ANSWER: Unfortunately, this is a subject of which I am completely and utterly ignornant. When this is the case, I usually rely on other experts in the IDL programming community. In this case, Tom Grydeland posted IDL code on the IDL newsgroup to implement type-II and type-III discrete cosine transforms. Here is what he had to say about them.

I had a need for discrete cosine transforms, and since these are not provided in IDL, I have rolled my own, based on the answers I found in this discussion and the references therein.

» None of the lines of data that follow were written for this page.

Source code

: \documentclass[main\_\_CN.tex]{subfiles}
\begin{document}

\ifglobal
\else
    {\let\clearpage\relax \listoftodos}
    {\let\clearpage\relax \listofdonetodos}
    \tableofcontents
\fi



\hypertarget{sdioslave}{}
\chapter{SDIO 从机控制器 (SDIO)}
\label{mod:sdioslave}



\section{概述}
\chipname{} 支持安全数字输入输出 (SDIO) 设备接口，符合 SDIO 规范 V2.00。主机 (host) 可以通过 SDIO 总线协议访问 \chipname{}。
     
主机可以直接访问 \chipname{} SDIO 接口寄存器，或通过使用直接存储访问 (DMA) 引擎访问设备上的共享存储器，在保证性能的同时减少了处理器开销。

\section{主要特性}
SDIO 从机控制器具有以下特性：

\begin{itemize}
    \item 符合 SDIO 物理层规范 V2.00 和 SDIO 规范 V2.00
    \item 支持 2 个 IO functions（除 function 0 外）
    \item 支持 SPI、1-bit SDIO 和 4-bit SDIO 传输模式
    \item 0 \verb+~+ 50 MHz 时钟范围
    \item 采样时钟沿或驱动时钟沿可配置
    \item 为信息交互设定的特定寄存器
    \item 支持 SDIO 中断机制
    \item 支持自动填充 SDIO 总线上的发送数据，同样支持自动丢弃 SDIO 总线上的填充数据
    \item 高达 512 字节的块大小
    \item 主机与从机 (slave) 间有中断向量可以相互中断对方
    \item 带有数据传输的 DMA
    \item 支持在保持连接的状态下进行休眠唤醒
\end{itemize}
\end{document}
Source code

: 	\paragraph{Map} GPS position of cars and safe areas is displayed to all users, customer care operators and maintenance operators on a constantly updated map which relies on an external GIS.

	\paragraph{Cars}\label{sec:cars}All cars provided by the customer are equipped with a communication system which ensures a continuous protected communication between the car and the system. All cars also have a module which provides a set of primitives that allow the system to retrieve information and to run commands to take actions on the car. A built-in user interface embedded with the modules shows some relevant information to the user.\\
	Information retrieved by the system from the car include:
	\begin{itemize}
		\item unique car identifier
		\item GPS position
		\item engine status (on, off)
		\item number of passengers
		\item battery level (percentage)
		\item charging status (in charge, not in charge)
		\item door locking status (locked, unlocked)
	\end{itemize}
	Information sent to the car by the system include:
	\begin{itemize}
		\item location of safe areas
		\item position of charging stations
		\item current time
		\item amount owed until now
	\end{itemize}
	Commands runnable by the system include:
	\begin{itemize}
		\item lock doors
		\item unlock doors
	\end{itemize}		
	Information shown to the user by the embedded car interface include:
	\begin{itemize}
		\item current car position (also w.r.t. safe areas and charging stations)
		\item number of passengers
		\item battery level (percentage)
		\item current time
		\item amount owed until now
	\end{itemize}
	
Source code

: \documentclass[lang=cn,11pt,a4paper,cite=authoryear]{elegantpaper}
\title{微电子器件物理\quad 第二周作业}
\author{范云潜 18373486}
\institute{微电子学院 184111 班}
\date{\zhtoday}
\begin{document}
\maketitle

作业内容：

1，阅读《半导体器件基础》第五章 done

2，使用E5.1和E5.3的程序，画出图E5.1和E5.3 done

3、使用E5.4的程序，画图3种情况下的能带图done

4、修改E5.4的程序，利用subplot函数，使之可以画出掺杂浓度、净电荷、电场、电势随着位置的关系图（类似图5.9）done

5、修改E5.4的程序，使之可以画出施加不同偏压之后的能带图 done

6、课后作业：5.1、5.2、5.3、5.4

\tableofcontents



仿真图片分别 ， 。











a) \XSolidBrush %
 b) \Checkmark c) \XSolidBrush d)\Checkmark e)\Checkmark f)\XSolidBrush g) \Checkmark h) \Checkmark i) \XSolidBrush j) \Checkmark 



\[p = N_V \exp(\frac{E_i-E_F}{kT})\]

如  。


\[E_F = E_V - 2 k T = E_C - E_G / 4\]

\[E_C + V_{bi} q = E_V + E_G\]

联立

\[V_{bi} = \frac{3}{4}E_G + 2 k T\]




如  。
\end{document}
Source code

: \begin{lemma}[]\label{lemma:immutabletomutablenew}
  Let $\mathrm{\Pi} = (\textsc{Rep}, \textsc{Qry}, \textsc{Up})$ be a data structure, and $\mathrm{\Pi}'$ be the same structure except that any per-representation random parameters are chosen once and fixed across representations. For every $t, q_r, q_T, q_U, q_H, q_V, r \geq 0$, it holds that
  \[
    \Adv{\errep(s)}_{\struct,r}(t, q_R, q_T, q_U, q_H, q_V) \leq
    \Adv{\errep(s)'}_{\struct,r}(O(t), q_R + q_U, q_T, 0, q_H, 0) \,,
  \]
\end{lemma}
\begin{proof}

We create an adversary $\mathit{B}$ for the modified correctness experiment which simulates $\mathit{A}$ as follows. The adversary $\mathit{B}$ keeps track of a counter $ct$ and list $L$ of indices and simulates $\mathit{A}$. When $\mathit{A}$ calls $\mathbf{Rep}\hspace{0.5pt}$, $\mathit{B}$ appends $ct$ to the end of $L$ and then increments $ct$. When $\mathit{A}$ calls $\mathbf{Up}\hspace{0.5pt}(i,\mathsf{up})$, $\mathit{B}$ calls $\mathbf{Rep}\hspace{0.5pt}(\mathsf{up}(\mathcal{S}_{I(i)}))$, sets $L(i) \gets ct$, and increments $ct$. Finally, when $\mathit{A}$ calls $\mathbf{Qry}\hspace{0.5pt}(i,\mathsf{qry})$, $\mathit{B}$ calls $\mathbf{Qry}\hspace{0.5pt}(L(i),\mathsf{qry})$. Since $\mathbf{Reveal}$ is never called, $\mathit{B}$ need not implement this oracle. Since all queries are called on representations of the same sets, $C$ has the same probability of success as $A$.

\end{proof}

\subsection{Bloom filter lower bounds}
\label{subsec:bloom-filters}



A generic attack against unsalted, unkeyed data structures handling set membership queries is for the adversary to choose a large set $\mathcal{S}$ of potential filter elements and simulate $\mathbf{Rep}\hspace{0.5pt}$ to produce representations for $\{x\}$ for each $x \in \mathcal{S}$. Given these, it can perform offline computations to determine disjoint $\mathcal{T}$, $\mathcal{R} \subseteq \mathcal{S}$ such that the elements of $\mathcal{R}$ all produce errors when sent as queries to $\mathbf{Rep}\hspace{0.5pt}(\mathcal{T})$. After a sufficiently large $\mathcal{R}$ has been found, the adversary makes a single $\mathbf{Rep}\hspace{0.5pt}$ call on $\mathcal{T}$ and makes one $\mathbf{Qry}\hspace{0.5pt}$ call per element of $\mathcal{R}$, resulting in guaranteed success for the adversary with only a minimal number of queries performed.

The code I wrote is 1D only.

I benchmarked the different approaches and found that for shorter inputs, the choice of equivalence (length-N, length-2N pad/mirror, length 4N) didn't make much difference, but for longer inputs (> 1000) the shorter FFT would win big.

The DCT program implements a type-II DCT, while the IDCT programs implements a type-III DCT (the common nomenclature). Scaling is the same as used in scipy.fftpack (which is two times the scaling used in the Wikipedia article on DCT). When keyword /ORTHO is set, orthogonal weighting is used, making these routines equivalent to the (i)dct routines from That Other Vectorized Language[tm].

The function ExpiDouble (used in IDCT), if you don't have it already, simply returns DComplex(Cos(arg), Sin(arg)), which is faster than calling the complex exponential but works only for real inputs.

Tom's code is offered without restrictions, but as with all community-supplied code, some acknowledgement of the author, if you use it, is greatly appreciated and goes a long way toward ensuring community code is provided in the future.

Version of IDL used to prepare this article: IDL 8.2.3.